**EXERCISE DIRECTIONS**
Pull out every line below holding the word "Opening".

**MATERIAL SHOWN**

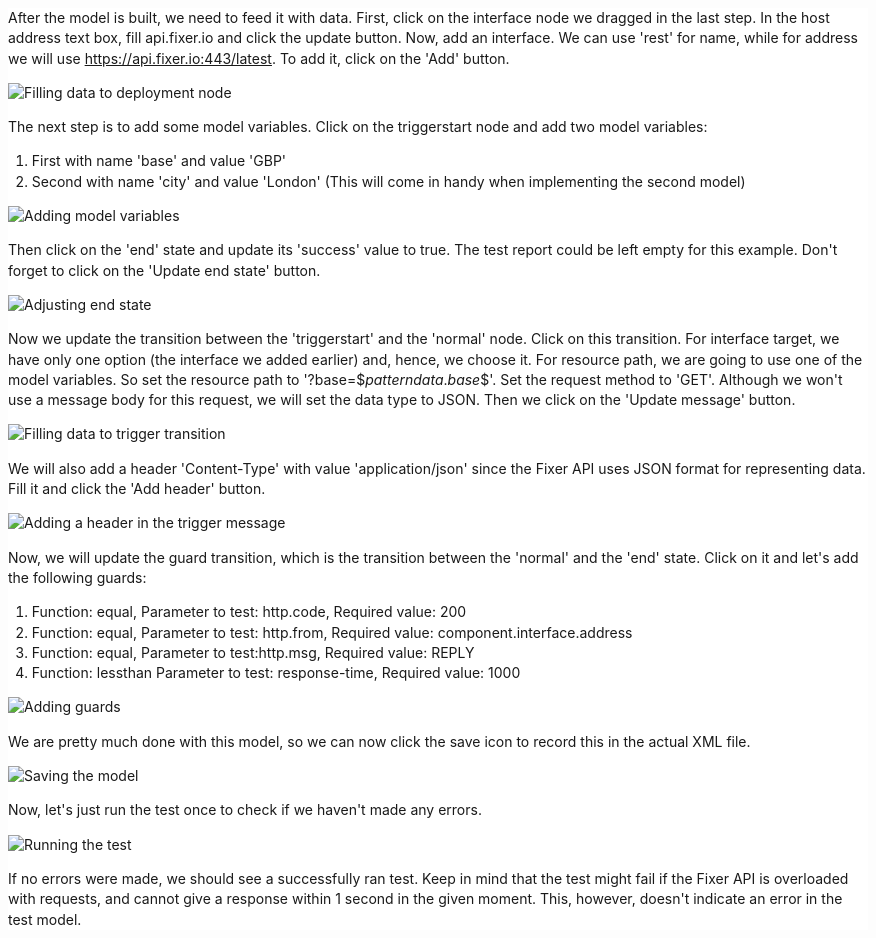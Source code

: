 After the model is built, we need to feed it with data. First, click on the interface node we dragged in the last step. In the host address text box, fill api.fixer.io and click the update button. Now, add an interface. We can use 'rest' for name, while for address we will use https://api.fixer.io:443/latest. To add it, click on the 'Add' button.

![Filling data to deployment node][screenshot-84] 

The next step is to add some model variables. Click on the triggerstart node and add two model variables:
1) First with name 'base' and value 'GBP'
2) Second with name 'city' and value 'London' (This will come in handy when implementing the second model)

![Adding model variables][screenshot-85] 

Then click on the 'end' state and update its 'success' value to true. The test report could be left empty for this example. Don't forget to click on the 'Update end state' button.

![Adjusting end state][screenshot-86] 

Now we update the transition between the 'triggerstart' and the 'normal' node. Click on this transition. For interface target, we have only one option (the interface we added earlier) and, hence, we choose it. For resource path, we are going to use one of the model variables. So set the resource path to '?base=\$$patterndata.base\$$'. Set the request method to 'GET'. Although we won't use a message body for this request, we will set the data type to JSON. Then we click on the 'Update message' button.

![Filling data to trigger transition][screenshot-87] 

We will also add a header 'Content-Type' with value 'application/json' since the Fixer API uses JSON format for representing data. Fill it and click the 'Add header' button.

![Adding a header in the trigger message][screenshot-88] 

Now, we will update the guard transition, which is the transition between the 'normal' and the 'end' state. Click on it and let's add the following guards:
1) Function: equal, Parameter to test: http.code, Required value: 200
2) Function: equal, Parameter to test: http.from, Required value: component.interface.address
3) Function: equal, Parameter to test:http.msg, Required value: REPLY
4) Function: lessthan Parameter to test: response-time, Required value: 1000

![Adding guards][screenshot-89] 

We are pretty much done with this model, so we can now click the save icon to record this in the actual XML file.

![Saving the model][screenshot-90] 

Now, let's just run the test once to check if we haven't made any errors.

![Running the test][screenshot-91] 

If no errors were made, we should see a successfully ran test. Keep in mind that the test might fail if the Fixer API is overloaded with requests, and cannot give a response within 1 second in the given moment. This, however, doesn't indicate an error in the test model.


[screenshot-71]: /src/main/resources/images/screenshot-71.png "Workspace location chooser"
[screenshot-72]: /src/main/resources/images/screenshot-72.png "Workspace visualization"
[screenshot-73]: /src/main/resources/images/screenshot-73.png "Add new collection"
[screenshot-74]: /src/main/resources/images/screenshot-74.png "Name of collection"
[screenshot-75]: /src/main/resources/images/screenshot-75.png "Visualizing collection"
[screenshot-76]: /src/main/resources/images/screenshot-76.png "Open new model"
[screenshot-77]: /src/main/resources/images/screenshot-77.png "New model created"
[screenshot-78]: /src/main/resources/images/screenshot-78.png "Renaming model"
[screenshot-79]: /src/main/resources/images/screenshot-79.png "Model new name"
[screenshot-80]: /src/main/resources/images/screenshot-80.png "Model renamed"
[screenshot-81]: /src/main/resources/images/screenshot-81.png "Behaviour graph states"
[screenshot-82]: /src/main/resources/images/screenshot-82.png "Transitions"
[screenshot-83]: /src/main/resources/images/screenshot-83.png "Deployment node"
[screenshot-84]: /src/main/resources/images/screenshot-84.png "Filling data to deployment node"
[screenshot-85]: /src/main/resources/images/screenshot-85.png "Adding model variables"
[screenshot-86]: /src/main/resources/images/screenshot-86.png "Adjusting end state"
[screenshot-87]: /src/main/resources/images/screenshot-87.png "Filling data to trigger transition"
[screenshot-88]: /src/main/resources/images/screenshot-88.png "Adding a header in the trigger message"
[screenshot-89]: /src/main/resources/images/screenshot-89.png "Adding guards"
[screenshot-90]: /src/main/resources/images/screenshot-90.png "Saving the model"
[screenshot-91]: /src/main/resources/images/screenshot-91.png "Running the test"
[screenshot-92]: /src/main/resources/images/screenshot-92.png "Successful test"
[screenshot-93]: /src/main/resources/images/screenshot-93.png "New model"
[screenshot-94]: /src/main/resources/images/screenshot-94.png "Rename model"
[screenshot-95]: /src/main/resources/images/screenshot-95.png "Open model"
[screenshot-96]: /src/main/resources/images/screenshot-96.png "Implementing model"
[screenshot-97]: /src/main/resources/images/screenshot-97.png "Adding transitions"
[screenshot-98]: /src/main/resources/images/screenshot-98.png "Data for the interface node"
[screenshot-99]: /src/main/resources/images/screenshot-99.png "Trigger transition data"
[screenshot-100]: /src/main/resources/images/screenshot-100.png "Header for trigger transition"
[screenshot-101]: /src/main/resources/images/screenshot-101.png "Adding basic guards"
[screenshot-102]: /src/main/resources/images/screenshot-102.png "Adding a special guard"
[screenshot-103]: /src/main/resources/images/screenshot-103.png "Adjusting end state"
[screenshot-104]: /src/main/resources/images/screenshot-104.png "Saving model"
[screenshot-105]: /src/main/resources/images/screenshot-105.png "Running both tests"
[screenshot-106]: /src/main/resources/images/screenshot-106.png "Choosing execution mode"
[screenshot-107]: /src/main/resources/images/screenshot-107.png "View summary test report"
[screenshot-108]: /src/main/resources/images/screenshot-108.png "Successful test report"
[screenshot-109]: /src/main/resources/images/screenshot-109.png "Moving model"
[screenshot-110]: /src/main/resources/images/screenshot-110.png "Opening model in collection"
[screenshot-111]: /src/main/resources/images/screenshot-111.png "Saving collection"
[screenshot-112]: /src/main/resources/images/screenshot-112.png "Opening collection"
[screenshot-113]: /src/main/resources/images/screenshot-113.png "Running all tests"
[screenshot-114]: /src/main/resources/images/screenshot-114.png "Running selected tests"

**SOLUTION BELOW**
[screenshot-110]: /src/main/resources/images/screenshot-110.png "Opening model in collection"
[screenshot-112]: /src/main/resources/images/screenshot-112.png "Opening collection"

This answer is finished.